Friction proves to be the most elusive influence, since it cannot be measured directly while the valve operates. The team therefore uses an indirect strategy. They run the valve on a special hydraulic test rig and record how the spool responds to sudden step changes and to sinusoidal signals over a range of frequencies. With oil present but at first not flowing, they tune the parameters of an advanced friction description known as the LuGre model until simulations match the measured motion. This model captures how static friction must be overcome to start movement, how friction drops at low speeds, and how a viscous component grows with velocity. They then repeat the procedure with oil flowing at different pressures and with and without position feedback, showing that friction levels change when flow and pressure alter the contact between spool and body.

Testing the model against reality

Once calibrated, the physics based model is used to predict how the valve will behave in a variety of situations. The authors compare simulated and measured step responses, noting overshoot, rise time, and settling time for different command levels, both with and without feedback control. They also compare frequency responses up to 100 hertz, examining how the amplitude and timing of the spool motion change with excitation frequency. Across most of the tested range, the model tracks the real valve closely, including subtle resonances and the slowing effect of higher inlet pressures. Where mismatches appear mainly at high command levels and under strong flow they point to additional nonlinear effects and hydrodynamic details that are not yet fully captured.

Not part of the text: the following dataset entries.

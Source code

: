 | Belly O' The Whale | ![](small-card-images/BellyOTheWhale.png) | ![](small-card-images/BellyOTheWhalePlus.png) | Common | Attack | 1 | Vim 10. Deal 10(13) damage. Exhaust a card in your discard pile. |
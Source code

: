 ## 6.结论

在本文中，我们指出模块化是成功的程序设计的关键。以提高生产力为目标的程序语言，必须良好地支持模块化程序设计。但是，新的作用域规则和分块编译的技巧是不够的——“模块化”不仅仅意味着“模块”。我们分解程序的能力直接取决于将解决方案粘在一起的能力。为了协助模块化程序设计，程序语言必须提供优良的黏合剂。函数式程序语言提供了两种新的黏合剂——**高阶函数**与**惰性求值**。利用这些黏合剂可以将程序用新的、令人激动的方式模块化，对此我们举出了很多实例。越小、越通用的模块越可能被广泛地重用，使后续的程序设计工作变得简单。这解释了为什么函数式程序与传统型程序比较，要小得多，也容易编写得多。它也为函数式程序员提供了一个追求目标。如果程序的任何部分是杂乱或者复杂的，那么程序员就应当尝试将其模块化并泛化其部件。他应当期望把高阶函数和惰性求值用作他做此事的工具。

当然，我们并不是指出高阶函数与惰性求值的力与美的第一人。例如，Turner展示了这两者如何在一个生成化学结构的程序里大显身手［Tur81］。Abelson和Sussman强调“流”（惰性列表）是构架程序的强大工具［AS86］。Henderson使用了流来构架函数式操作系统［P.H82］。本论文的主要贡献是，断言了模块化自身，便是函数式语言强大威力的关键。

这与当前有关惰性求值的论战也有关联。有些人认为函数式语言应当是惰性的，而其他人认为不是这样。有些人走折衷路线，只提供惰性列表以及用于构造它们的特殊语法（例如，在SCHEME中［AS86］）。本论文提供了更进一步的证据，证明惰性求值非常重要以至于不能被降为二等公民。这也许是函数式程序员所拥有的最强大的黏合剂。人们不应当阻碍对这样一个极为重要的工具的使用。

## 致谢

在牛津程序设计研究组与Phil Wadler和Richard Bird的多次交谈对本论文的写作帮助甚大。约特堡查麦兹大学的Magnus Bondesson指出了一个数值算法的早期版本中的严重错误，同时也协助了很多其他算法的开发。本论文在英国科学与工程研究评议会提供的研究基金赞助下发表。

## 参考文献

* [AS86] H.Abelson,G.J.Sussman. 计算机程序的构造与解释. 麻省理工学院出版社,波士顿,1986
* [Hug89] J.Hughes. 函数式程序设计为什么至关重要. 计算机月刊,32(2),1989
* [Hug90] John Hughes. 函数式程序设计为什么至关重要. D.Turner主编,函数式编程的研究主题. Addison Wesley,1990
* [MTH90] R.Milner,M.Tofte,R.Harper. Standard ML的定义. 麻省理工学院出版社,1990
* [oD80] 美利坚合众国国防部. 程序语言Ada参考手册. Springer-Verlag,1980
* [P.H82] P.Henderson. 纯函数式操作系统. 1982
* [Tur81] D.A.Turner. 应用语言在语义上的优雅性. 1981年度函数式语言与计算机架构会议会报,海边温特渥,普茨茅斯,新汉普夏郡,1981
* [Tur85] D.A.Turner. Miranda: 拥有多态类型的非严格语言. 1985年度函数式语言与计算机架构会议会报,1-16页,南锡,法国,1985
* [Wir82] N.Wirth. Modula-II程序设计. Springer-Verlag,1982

Why this detailed picture is useful

To show the practical value of their approach, the authors contrast their physics based model with a simpler linear model often used in control design. While the simpler version can fit some measurements under fixed conditions, it must be retuned whenever operating conditions change. In contrast, the new model lets engineers adjust physical parameters such as spring stiffness, moving mass, or friction settings directly and still obtain realistic predictions. For machine builders, this means a more reliable way to test control strategies and valve designs on the computer before hardware is built, and a clearer understanding of how internal friction and fluid forces shape the smoothness and speed of hydraulic motion.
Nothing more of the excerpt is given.